Clunie's tale included meticulous details, and his enthusiastic monologue made clear that watching the jake for a long time taught him plenty about turkeys.
It began like this:
Clunie hid an electronic call in a bush about 20 yards from a jake-and-hen decoy set, and then he sat 30 to 40 yards away behind a few bushes to break his outline. Clunie told me that as the jake approached, the bird keyed on the electronic call's location instead of on the decoy set. In the future, Clunie will make sure to put the call within the decoys.
He decided to experiment with the call to see if he could chase the jake away, so he started by turning the volume to maximum. That didn't frighten the bird. Then he played different calls, including "gobble, fly down, wild-turkey call, raspy horn, lost hen" and "kee-kee run." That series didn't spook the jake, but a gobble with a background yelp finally sent it scurrying away.
Before the jake vacated the premises, Clunie experimented with ultra-slow, deliberate movements and found his actions didn't frighten the bird. Once, the bird tolerated him slowly waving a white tissue. Also, when rain started, Clunie slowly put on a raincoat without frightening the bird. He concluded that slow movement was OK -- at least with jakes.
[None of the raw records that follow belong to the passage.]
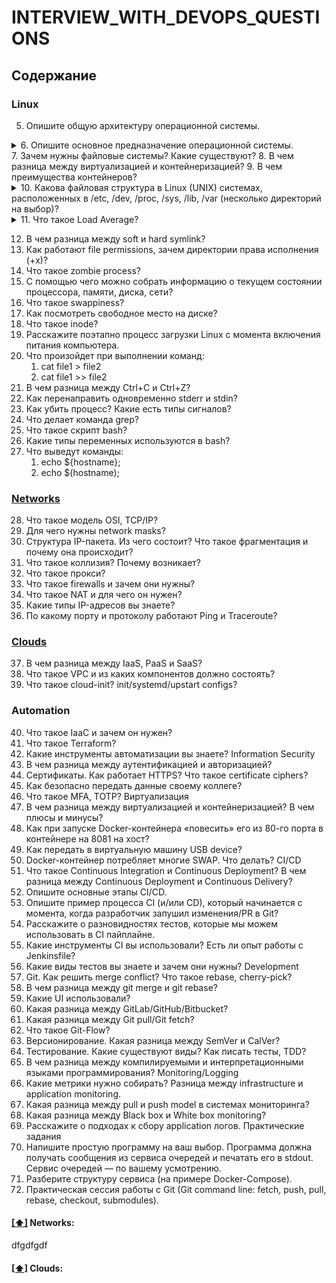 # INTERVIEW_WITH_DEVOPS_QUESTIONS
## <a name='toc'>Содержание</a>
### Linux
5. Опишите общую архитектуру операционной системы.
<details><summary>6. Опишите основное предназначение операционной системы.</summary>
Операционная система (ОС) – это комплекс программ, предназначенных для управления ресурсами компьютера и организации взаимодействия с пользователем. В зависимости от области использования, а также специфики процессов управления ресурсами компьютера, различают десктопные, мобильные и серверные системы.
</details>
7. Зачем нужны файловые системы? Какие существуют?
8. В чем разница между виртуализацией и контейнеризацией?
9. В чем преимущества контейнеров?
<details><summary>10. Какова файловая структура в Linux (UNIX) системах, расположенных в /etc, /dev, /proc, /sys, /lib, /var (несколько директорий на выбор)?</summary>
    / — root каталог. Содержит в себе всю иерархию системы;<br>
    /bin — здесь находятся двоичные исполняемые файлы. Основные общие команды, хранящиеся отдельно от других программ в системе (прим.: pwd, ls, cat, ps);<br>
    /boot — тут расположены файлы, используемые для загрузки системы (образ initrd, ядро vmlinuz);<br>
    /dev — в данной директории располагаются файлы устройств (драйверов). С помощью этих файлов можно взаимодействовать с устройствами. К примеру, если это жесткий диск, можно подключить его к файловой системе. В файл принтера же можно написать напрямую и отправить задание на печать;<br>
    /etc — в этой директории находятся файлы конфигураций программ. Эти файлы позволяют настраивать системы, сервисы, скрипты системных демонов;<br>
    /home — каталог, аналогичный каталогу Users в Windows. Содержит домашние каталоги учетных записей пользователей (кроме root). При создании нового пользователя здесь создается одноименный каталог с аналогичным именем и хранит личные файлы этого пользователя;<br>
    /lib — содержит системные библиотеки, с которыми работают программы и модули ядра;<br>
    /lost+found — содержит файлы, восстановленные после сбоя работы системы. Система проведет проверку после сбоя и найденные файлы можно будет посмотреть в данном каталоге;<br>
    /media — точка монтирования внешних носителей. Например, когда вы вставляете диск в дисковод, он будет автоматически смонтирован в директорию /media/cdrom;<br>
    /mnt — точка временного монтирования. Файловые системы подключаемых устройств обычно монтируются в этот каталог для временного использования;<br>
    /opt — тут расположены дополнительные (необязательные) приложения. Такие программы обычно не подчиняются принятой иерархии и хранят свои файлы в одном подкаталоге (бинарные, библиотеки, конфигурации);<br>
    /proc — содержит файлы, хранящие информацию о запущенных процессах и о состоянии ядра ОС;<br>
    /root — директория, которая содержит файлы и личные настройки суперпользователя;<br>
    /run — содержит файлы состояния приложений. Например, PID-файлы или UNIX-сокеты;<br>
    /sbin — аналогично /bin содержит бинарные файлы. Утилиты нужны для настройки и администрирования системы суперпользователем;<br>
    /srv — содержит файлы сервисов, предоставляемых сервером (прим. FTP или Apache HTTP);<br>
    /sys — содержит данные непосредственно о системе. Тут можно узнать информацию о ядре, драйверах и устройствах;<br>
    /tmp — содержит временные файлы. Данные файлы доступны всем пользователям на чтение и запись. Стоит отметить, что данный каталог очищается при перезагрузке;<br>
    /usr — содержит пользовательские приложения и утилиты второго уровня, используемые пользователями, а не системой. Содержимое доступно только для чтения (кроме root). Каталог имеет вторичную иерархию и похож на корневой;<br>
    /var — содержит переменные файлы. Имеет подкаталоги, отвечающие за отдельные переменные. Например, логи будут храниться в /var/log, кэш в /var/cache, очереди заданий в /var/spool/ и так далее.<br>
</details>
<details><summary>11. Что такое Load Average?</summary>
    Средняя загрузка - среднее значение загрузки системы за некоторый период времени, как правило, отображается в виде трёх значений, которые представляют собой усредненные величины за последние 1, 5 и 15 минут, чем ниже, тем лучше. В UNIX это среднее значение вычислительной работы, которую выполняет система.
    https://interface31.ru/tech_it/2016/06/linux-nachinayushhim-chto-takoe-load-average-i-kakuyu-informaciyu-on-neset.html
</details>

12. В чем разница между soft и hard symlink?
13. Как работают file permissions, зачем директории права исполнения (+x)?
14. Что такое zombie process?
15. С помощью чего можно собрать информацию о текущем состоянии процессора, памяти, диска, сети?
16. Что такое swappiness?
17. Как посмотреть свободное место на диске?
18. Что такое inode?
19. Расскажите поэтапно процесс загрузки Linux с момента включения питания компьютера.
20. Что произойдет при выполнении команд:
	1. cat file1 > file2
	2. cat file1 >> file2
21. В чем разница между Ctrl+C и Ctrl+Z?
22. Как перенаправить одновременно stderr и stdin?
23. Как убить процесс? Какие есть типы сигналов?
24. Что делает команда grep?
25. Что такое скрипт bash?
26. Какие типы переменных используются в bash?
27. Что выведут команды:
    1. echo ${hostname};
    2. echo $(hostname);
	
### [Networks](#networks_descriptions)
28. Что такое модель OSI, TCP/IP?
29. Для чего нужны network masks?
30. Структура IP-пакета. Из чего состоит? Что такое фрагментация и почему она происходит?
31. Что такое коллизия? Почему возникает?
32. Что такое прокси?
33. Что такое firewalls и зачем они нужны?
34. Что такое NAT и для чего он нужен?
35. Какие типы IP-адресов вы знаете?
36. По какому порту и протоколу работают Ping и Traceroute?

### [Clouds](#clouds_descriptions)
37. В чем разница между IaaS, PaaS и SaaS?
38. Что такое VPC и из каких компонентов должно состоять?
39. Что такое cloud-init? init/systemd/upstart configs?

### Automation
40. Что такое IaaC и зачем он нужен?
41. Что такое Terraform?
42. Какие инструменты автоматизации вы знаете?
Information Security
43. В чем разница между аутентификацией и авторизацией?
44. Сертификаты. Как работает HTTPS? Что такое certificate ciphers?
45. Как безопасно передать данные своему коллеге?
46. ​​Что такое MFA, TOTP?
Виртуализация
47. В чем разница между виртуализацией и контейнеризацией? В чем плюсы и минусы?
48. Как при запуске Docker-контейнера «повесить» его из 80-го порта в контейнере на 8081 на хост?
49. Как передать в виртуальную машину USB device?
50. Docker-контейнер потребляет многие SWAP. Что делать?
CI/CD
51. Что такое Continuous Integration и Continuous Deployment? В чем разница между Continuous Deployment и Continuous Delivery?
52. Опишите основные этапы CI/CD.
53. Опишите пример процесса CI (и/или CD), который начинается с момента, когда разработчик запушил изменения/PR в Git?
54. Расскажите о разновидностях тестов, которые мы можем использовать в CI пайплайне.
55. Какие инструменты CI вы использовали? Есть ли опыт работы с Jenkinsfile?
56. Какие виды тестов вы знаете и зачем они нужны?
Development
57. Git. Как решить merge conflict? Что такое rebase, cherry-pick?
58. В чем разница между git merge и git rebase?
59. Какие UI использовали?
60. Какая разница между GitLab/GitHub/Bitbucket?
61. Какая разница между Git pull/Git fetch?
62. Что такое Git-Flow?
63. Версионирование. Какая разница между SemVer и CalVer?
64. Тестирование. Какие существуют виды? Как писать тесты, TDD?
65. В чем разница между компилируемыми и интерпретационными языками программирования?
Monitoring/Logging
66. Какие метрики нужно собирать? Разница между infrastructure и application monitoring.
67. Какая разница между pull и push model в системах мониторинга?
68. Какая разница между Black box и White box monitoring?
69. Расскажите о подходах к сбору application логов.
Практические задания
71. Напишите простую программу на ваш выбор. Программа должна получать сообщения из сервиса очередей и печатать его в stdout. Сервис очередей — по вашему усмотрению.
72. Разберите структуру сервиса (на примере Docker-Compose).
73. Практическая сессия работы с Git (Git command line: fetch, push, pull, rebase, checkout, submodules).

#### [[⬆]](#toc) <a name='networks_descriptions'>Networks:</a>
dfgdfgdf

#### [[⬆]](#toc) <a name='clouds'>Clouds:</a>


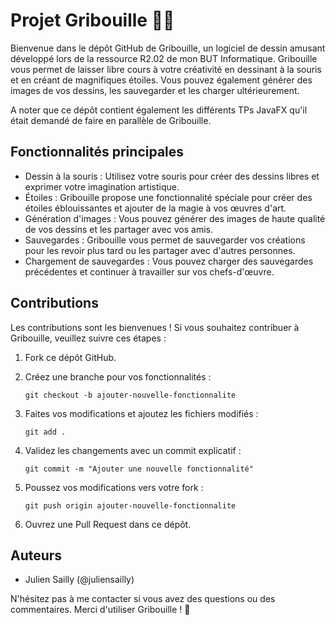 Projet Gribouille 🎨✨
=====================

Bienvenue dans le dépôt GitHub de Gribouille, un logiciel de dessin amusant développé lors de la ressource R2.02 de mon BUT Informatique. Gribouille vous permet de laisser libre cours à votre créativité en dessinant à la souris et en créant de magnifiques étoiles. 
Vous pouvez également générer des images de vos dessins, les sauvegarder et les charger ultérieurement.

A noter que ce dépôt contient également les différents TPs JavaFX qu'il était demandé de faire en parallèle de Gribouille. 

Fonctionnalités principales
---------------------------

*   Dessin à la souris : Utilisez votre souris pour créer des dessins libres et exprimer votre imagination artistique.
*   Étoiles : Gribouille propose une fonctionnalité spéciale pour créer des étoiles éblouissantes et ajouter de la magie à vos œuvres d'art.
*   Génération d'images : Vous pouvez générer des images de haute qualité de vos dessins et les partager avec vos amis.
*   Sauvegardes : Gribouille vous permet de sauvegarder vos créations pour les revoir plus tard ou les partager avec d'autres personnes.
*   Chargement de sauvegardes : Vous pouvez charger des sauvegardes précédentes et continuer à travailler sur vos chefs-d'œuvre.        

Contributions
-------------

Les contributions sont les bienvenues ! Si vous souhaitez contribuer à Gribouille, veuillez suivre ces étapes :

1.  Fork ce dépôt GitHub.
2.  Créez une branche pour vos fonctionnalités :

    `git checkout -b ajouter-nouvelle-fonctionnalite`
    
3.  Faites vos modifications et ajoutez les fichiers modifiés :

    `git add .`
    
4.  Validez les changements avec un commit explicatif :

    `git commit -m "Ajouter une nouvelle fonctionnalité"`
    
5.  Poussez vos modifications vers votre fork :
    
    `git push origin ajouter-nouvelle-fonctionnalite`
    
6.  Ouvrez une Pull Request dans ce dépôt.

Auteurs
-------

*   Julien Sailly (@juliensailly)

N'hésitez pas à me contacter si vous avez des questions ou des commentaires. Merci d'utiliser Gribouille ! 🌟
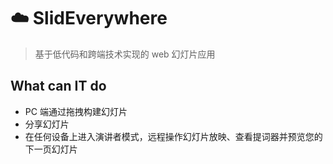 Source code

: # :cloud: SlidEverywhere 

> 基于低代码和跨端技术实现的 web 幻灯片应用

## What can IT do

- PC 端通过拖拽构建幻灯片
- 分享幻灯片
- 在任何设备上进入演讲者模式，远程操作幻灯片放映、查看提词器并预览您的下一页幻灯片

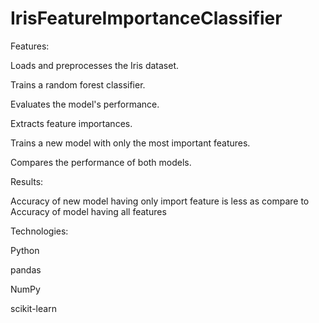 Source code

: # IrisFeatureImportanceClassifier

Features:

Loads and preprocesses the Iris dataset.

Trains a random forest classifier.

Evaluates the model's performance.

Extracts feature importances.

Trains a new model with only the most important features.

Compares the performance of both models.

Results:

Accuracy of new model having only import feature is less as compare to Accuracy of model  having all features

Technologies:

Python

pandas

NumPy

scikit-learn
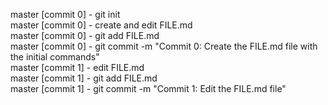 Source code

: master [commit 0] - git init   
master [commit 0] - create and edit FILE.md  
master [commit 0] - git add FILE.md  
master [commit 0] - git commit -m "Commit 0: Create the FILE.md file with the initial commands"  
master [commit 1] - edit FILE.md  
master [commit 1] - git add FILE.md  
master [commit 1] - git commit -m "Commit 1: Edit the FILE.md file"  
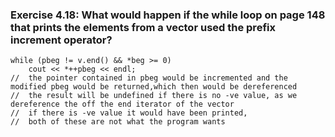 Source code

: ### Exercise 4.18: What would happen if the while loop on page 148 that prints the elements from a vector used the prefix increment operator?
    while (pbeg != v.end() && *beg >= 0)
        cout << *++pbeg << endl;        
    //  the pointer contained in pbeg would be incremented and the modified pbeg would be returned,which then would be dereferenced
    //  the result will be undefined if there is no -ve value, as we dereference the off the end iterator of the vector
    //  if there is -ve value it would have been printed, 
    //  both of these are not what the program wants 
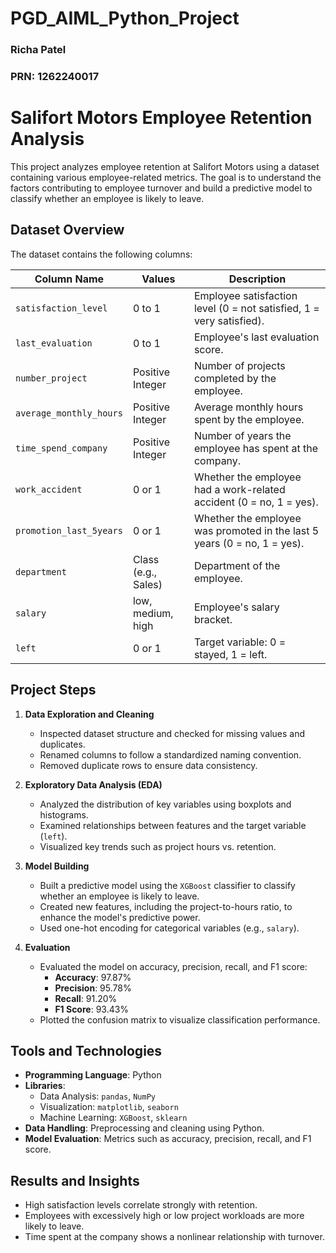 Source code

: # PGD_AIML_Python_Project
### Richa Patel
### PRN: 1262240017

# Salifort Motors Employee Retention Analysis

This project analyzes employee retention at Salifort Motors using a dataset containing various employee-related metrics. The goal is to understand the factors contributing to employee turnover and build a predictive model to classify whether an employee is likely to leave.

## Dataset Overview

The dataset contains the following columns:

| Column Name            | Values              | Description                                                                 |
|------------------------|---------------------|-----------------------------------------------------------------------------|
| `satisfaction_level`   | 0 to 1              | Employee satisfaction level (0 = not satisfied, 1 = very satisfied).        |
| `last_evaluation`      | 0 to 1              | Employee's last evaluation score.                                           |
| `number_project`       | Positive Integer    | Number of projects completed by the employee.                               |
| `average_monthly_hours`| Positive Integer    | Average monthly hours spent by the employee.                                |
| `time_spend_company`   | Positive Integer    | Number of years the employee has spent at the company.                      |
| `work_accident`        | 0 or 1              | Whether the employee had a work-related accident (0 = no, 1 = yes).         |
| `promotion_last_5years`| 0 or 1              | Whether the employee was promoted in the last 5 years (0 = no, 1 = yes).    |
| `department`           | Class (e.g., Sales)| Department of the employee.                                                 |
| `salary`               | low, medium, high  | Employee's salary bracket.                                                  |
| `left`                 | 0 or 1              | Target variable: 0 = stayed, 1 = left.                                      |

## Project Steps

1. **Data Exploration and Cleaning**  
   - Inspected dataset structure and checked for missing values and duplicates.
   - Renamed columns to follow a standardized naming convention.
   - Removed duplicate rows to ensure data consistency.

2. **Exploratory Data Analysis (EDA)**  
   - Analyzed the distribution of key variables using boxplots and histograms.
   - Examined relationships between features and the target variable (`left`).
   - Visualized key trends such as project hours vs. retention.

3. **Model Building**  
   - Built a predictive model using the `XGBoost` classifier to classify whether an employee is likely to leave.
   - Created new features, including the project-to-hours ratio, to enhance the model's predictive power.
   - Used one-hot encoding for categorical variables (e.g., `salary`).

4. **Evaluation**  
   - Evaluated the model on accuracy, precision, recall, and F1 score:
     - **Accuracy**: 97.87%
     - **Precision**: 95.78%
     - **Recall**: 91.20%
     - **F1 Score**: 93.43%
   - Plotted the confusion matrix to visualize classification performance.

## Tools and Technologies

- **Programming Language**: Python
- **Libraries**: 
  - Data Analysis: `pandas`, `NumPy`
  - Visualization: `matplotlib`, `seaborn`
  - Machine Learning: `XGBoost`, `sklearn`
- **Data Handling**: Preprocessing and cleaning using Python.
- **Model Evaluation**: Metrics such as accuracy, precision, recall, and F1 score.

## Results and Insights

- High satisfaction levels correlate strongly with retention.
- Employees with excessively high or low project workloads are more likely to leave.
- Time spent at the company shows a nonlinear relationship with turnover.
As May progressed, Clunie had ambivalent feelings about passing up the jake. He wondered if he would he get a second shot at a turkey, but that opportunity came one dawn in mid-month.
Clunie had set up on the edge of a power line with the electronic call and decoys, but before he called, a tom gobbled. Clunie called back and quickly received an answer. The tom made a beeline toward Clunie's location, so he stopped calling and barely had time to get his Remington Model 1187 12-gauge in the ready position before the bird appeared -- a 40-yard shot.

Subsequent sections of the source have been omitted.